After brewing my first belgian ale, with addition of some crushed coriander seed and chinese shop dried oragne peel, I was a little dissapointed in the flavour that was afforded.

I used 15 grams of crushed coriander, adn 10 of crushed dried orangepeel, for 30 mins at the end of the boil then removed them, in a 23 liter batch of OG 1070

should have I lef the adjuncts in the wort during the fermentation?

Cheers

case
 
Sinkas,

I think your problem is that you boiled the coriander too long. It is an aroma spice, primarily and should be added only in the last 10 minutes for that "orange" spiciness you want. I usually add around 20g of crushed coriander seed 2-5 minutes before the end of the boil. The orange peel gives you the soft "camomile tea" type flavours and is best boiled for around 20-25mins. I find that 10g is enough for my witbiers, but you might like to use more for Tripels, etc.

Cheers- Snow
 
sinkas,

First off, congrats on your first of many Belgians.

Was the coriander freshly crushed? I chuck my 30g of coriander seeds on a ziploc znd belt it with a meat mallet until all are crushed. Great aroma hit when U open the bag. I then boil these and my orange peel (which I see no need to dry) in a boiling bag for the last 10 min (IIRC).

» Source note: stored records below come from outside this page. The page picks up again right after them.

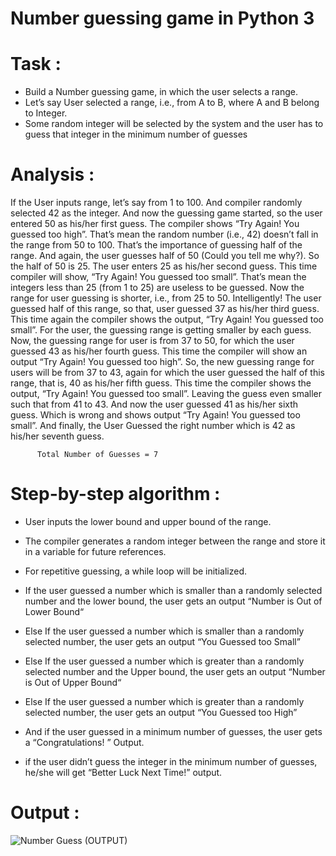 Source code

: # Number guessing game in Python 3

# Task : 
  -  Build a Number guessing game, in which the user selects a range.
  -  Let’s say User selected a range, i.e., from A to B, where A and B belong to Integer.
  -  Some random integer will be selected by the system and the user has to guess that integer in the minimum number of guesses

# Analysis :
If the User inputs range, let’s say from 1 to 100. And compiler randomly selected 42 as the integer. And now the guessing game started, so the user entered 50 as his/her first guess. The compiler shows “Try Again! You guessed too high”. That’s mean the random number (i.e., 42) doesn’t fall in the range from 50 to 100. That’s the importance of guessing half of the range. And again, the user guesses half of 50 (Could you tell me why?). So the half of 50 is 25. The user enters 25 as his/her second guess. This time compiler will show, “Try Again! You guessed too small”. That’s mean the integers less than 25 (from 1 to 25) are useless to be guessed. Now the range for user guessing is shorter, i.e., from 25 to 50. Intelligently! The user guessed half of this range, so that, user guessed 37 as his/her third guess.  This time again the compiler shows the output, “Try Again! You guessed too small”. For the user, the guessing range is getting smaller by each guess. Now, the guessing range for user is from 37 to 50, for which the user guessed 43 as his/her fourth guess. This time the compiler will show an output “Try Again! You guessed too high”. So, the new guessing range for users will be from 37 to 43, again for which the user guessed the half of this range, that is, 40 as his/her fifth guess.  This time the compiler shows the output, “Try Again! You guessed too small”. Leaving the guess even smaller such that from 41 to 43. And now the user guessed 41 as his/her sixth guess. Which is wrong and shows output “Try Again! You guessed too small”. And finally, the User Guessed the right number which is 42 as his/her seventh guess.

          Total Number of Guesses = 7

# Step-by-step algorithm :
-  User inputs the lower bound and upper bound of the range.
-  The compiler generates a random integer between the range and store it in a variable for future references.
-  For repetitive guessing, a while loop will be initialized.
-  If the user guessed a number which is smaller than a randomly selected number and the lower bound, the user gets an output “Number is Out of Lower Bound“
-  Else If the user guessed a number which is smaller than a randomly selected number, the user gets an output “You Guessed too Small”
-  Else If the user guessed a number which is greater than a randomly selected number and the Upper bound, the user gets an output “Number is Out of Upper Bound“
-  Else If the user guessed a number which is greater than a randomly selected number, the user gets an output “You Guessed too High”
-  And if the user guessed in a minimum number of guesses, the user gets a “Congratulations! ” Output.


-  if the user didn’t guess the integer in the minimum number of guesses, he/she will get “Better Luck Next Time!” output.

# Output :
![Number Guess (OUTPUT)](https://github.com/user-attachments/assets/118fd14d-8df0-4a4a-91db-57697268f436)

I get a great amount of aroma and flavour.
Maybe I should make this as my contribution to the NSW Xmas beerz.

Please feel free to pm me, if U want any more details, when I have my brewlog handy.

Seth :p

P.S. Snow, I think it was 30 min after the end of boil and not boiled for 30 min. Cheerz.
 
G'day Sinkas

I haven't used dried sour orange peel (supposed to be curacao type - not the general dried stuff) but have used fresh peel to good effect.
Peel 1/2 a washed orange with a vege peeler then slice into thin strips 2 - 3mm wide. I think there's cooking term for this but who cares.

Chuck into boil with 20g cracked coriander 5 -10 mins before flameout.

Any longer than 10 mins and the volatile oils in the skin start to evaporate away similar to hop oils and the citrus aroma almost disappears.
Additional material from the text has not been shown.